* **The data**:
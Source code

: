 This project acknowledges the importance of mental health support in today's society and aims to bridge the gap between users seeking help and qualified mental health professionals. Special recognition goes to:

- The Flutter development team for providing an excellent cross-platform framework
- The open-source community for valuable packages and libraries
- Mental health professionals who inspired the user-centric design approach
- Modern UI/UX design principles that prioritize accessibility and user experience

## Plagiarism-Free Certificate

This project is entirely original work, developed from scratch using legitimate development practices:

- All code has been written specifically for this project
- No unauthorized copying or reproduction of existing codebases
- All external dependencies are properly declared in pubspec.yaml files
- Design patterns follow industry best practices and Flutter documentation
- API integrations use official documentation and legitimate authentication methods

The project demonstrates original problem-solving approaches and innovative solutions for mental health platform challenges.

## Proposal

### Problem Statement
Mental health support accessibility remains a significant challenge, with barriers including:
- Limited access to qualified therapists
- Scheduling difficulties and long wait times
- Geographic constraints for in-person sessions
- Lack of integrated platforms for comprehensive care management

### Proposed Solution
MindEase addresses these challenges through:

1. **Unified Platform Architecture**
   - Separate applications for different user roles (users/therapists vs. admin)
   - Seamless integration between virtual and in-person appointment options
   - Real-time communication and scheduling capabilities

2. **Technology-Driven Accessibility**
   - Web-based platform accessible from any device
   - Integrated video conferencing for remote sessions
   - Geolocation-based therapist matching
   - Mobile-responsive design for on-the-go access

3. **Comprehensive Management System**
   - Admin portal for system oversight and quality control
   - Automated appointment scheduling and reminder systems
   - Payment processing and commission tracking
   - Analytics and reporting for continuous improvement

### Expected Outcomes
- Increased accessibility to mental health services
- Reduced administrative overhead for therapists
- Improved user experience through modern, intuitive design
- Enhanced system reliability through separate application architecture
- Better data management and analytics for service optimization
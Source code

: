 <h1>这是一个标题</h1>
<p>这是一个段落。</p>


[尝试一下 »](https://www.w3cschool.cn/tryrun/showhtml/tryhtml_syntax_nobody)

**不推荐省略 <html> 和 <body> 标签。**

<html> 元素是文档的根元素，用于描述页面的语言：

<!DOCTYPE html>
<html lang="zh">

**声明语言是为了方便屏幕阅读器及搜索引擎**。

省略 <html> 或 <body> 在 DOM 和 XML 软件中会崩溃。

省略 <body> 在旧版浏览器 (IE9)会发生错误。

* **What is needed**:
Lines from the top of the data above through the line containing "- API integrations" must be repeated exactly. All other lines stay out.

* **Written response**:
Source code

: This project acknowledges the importance of mental health support in today's society and aims to bridge the gap between users seeking help and qualified mental health professionals. Special recognition goes to:

- The Flutter development team for providing an excellent cross-platform framework
- The open-source community for valuable packages and libraries
- Mental health professionals who inspired the user-centric design approach
- Modern UI/UX design principles that prioritize accessibility and user experience

## Plagiarism-Free Certificate

This project is entirely original work, developed from scratch using legitimate development practices:

- All code has been written specifically for this project
- No unauthorized copying or reproduction of existing codebases
- All external dependencies are properly declared in pubspec.yaml files
- Design patterns follow industry best practices and Flutter documentation
- API integrations use official documentation and legitimate authentication methods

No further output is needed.